INPUT DATA »
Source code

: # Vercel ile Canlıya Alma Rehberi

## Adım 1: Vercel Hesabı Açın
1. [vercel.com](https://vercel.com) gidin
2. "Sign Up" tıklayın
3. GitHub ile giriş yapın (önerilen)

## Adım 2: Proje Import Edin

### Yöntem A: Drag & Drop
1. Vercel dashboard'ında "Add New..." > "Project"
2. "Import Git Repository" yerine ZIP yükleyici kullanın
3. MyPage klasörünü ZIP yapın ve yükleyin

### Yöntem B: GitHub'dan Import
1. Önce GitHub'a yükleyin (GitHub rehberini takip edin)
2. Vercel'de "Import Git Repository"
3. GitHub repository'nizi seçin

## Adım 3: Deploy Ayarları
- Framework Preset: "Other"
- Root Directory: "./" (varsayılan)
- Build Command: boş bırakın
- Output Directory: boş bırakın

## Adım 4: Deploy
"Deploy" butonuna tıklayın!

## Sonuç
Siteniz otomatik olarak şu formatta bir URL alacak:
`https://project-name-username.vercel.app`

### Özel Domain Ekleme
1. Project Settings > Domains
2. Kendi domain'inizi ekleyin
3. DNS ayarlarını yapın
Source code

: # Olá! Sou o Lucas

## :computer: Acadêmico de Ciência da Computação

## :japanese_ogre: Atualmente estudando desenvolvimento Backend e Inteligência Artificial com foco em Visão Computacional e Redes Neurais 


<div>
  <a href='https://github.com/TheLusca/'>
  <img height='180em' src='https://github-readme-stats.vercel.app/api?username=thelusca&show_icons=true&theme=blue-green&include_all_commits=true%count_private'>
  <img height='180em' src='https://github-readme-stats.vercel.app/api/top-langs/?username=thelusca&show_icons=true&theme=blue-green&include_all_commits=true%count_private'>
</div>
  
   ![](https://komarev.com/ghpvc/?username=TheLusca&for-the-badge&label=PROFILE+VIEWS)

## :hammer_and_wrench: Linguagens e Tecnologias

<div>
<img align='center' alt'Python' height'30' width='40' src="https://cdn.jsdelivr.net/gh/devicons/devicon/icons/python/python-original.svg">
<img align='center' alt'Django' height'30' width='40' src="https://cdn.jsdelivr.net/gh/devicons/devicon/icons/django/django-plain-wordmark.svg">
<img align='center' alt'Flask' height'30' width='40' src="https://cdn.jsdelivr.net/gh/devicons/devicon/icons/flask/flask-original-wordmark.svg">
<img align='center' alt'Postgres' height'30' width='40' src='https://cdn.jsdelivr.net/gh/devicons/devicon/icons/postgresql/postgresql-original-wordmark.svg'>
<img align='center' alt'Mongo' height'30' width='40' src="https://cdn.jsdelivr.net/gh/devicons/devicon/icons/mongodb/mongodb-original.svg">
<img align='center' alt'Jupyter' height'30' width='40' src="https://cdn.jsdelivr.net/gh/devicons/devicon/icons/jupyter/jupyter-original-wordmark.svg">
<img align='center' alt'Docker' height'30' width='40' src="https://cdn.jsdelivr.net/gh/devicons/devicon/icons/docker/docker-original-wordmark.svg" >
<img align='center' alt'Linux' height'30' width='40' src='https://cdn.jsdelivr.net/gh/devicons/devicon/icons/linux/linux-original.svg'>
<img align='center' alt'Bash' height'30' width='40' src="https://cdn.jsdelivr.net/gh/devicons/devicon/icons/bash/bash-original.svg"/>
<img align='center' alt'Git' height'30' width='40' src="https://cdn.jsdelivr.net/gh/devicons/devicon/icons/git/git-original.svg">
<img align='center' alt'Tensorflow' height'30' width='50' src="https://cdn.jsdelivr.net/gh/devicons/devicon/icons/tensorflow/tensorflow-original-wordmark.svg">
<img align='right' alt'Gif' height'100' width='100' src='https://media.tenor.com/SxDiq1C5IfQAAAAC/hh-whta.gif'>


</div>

WORK TASK »
Which of the lines above carry the string "username"? Pick them out and copy them.

WRITTEN REPLY »
`https://project-name-username.vercel.app`
  <img height='180em' src='https://github-readme-stats.vercel.app/api?username=thelusca&show_icons=true&theme=blue-green&include_all_commits=true%count_private'>
  <img height='180em' src='https://github-readme-stats.vercel.app/api/top-langs/?username=thelusca&show_icons=true&theme=blue-green&include_all_commits=true%count_private'>
   ![](https://komarev.com/ghpvc/?username=TheLusca&for-the-badge&label=PROFILE+VIEWS)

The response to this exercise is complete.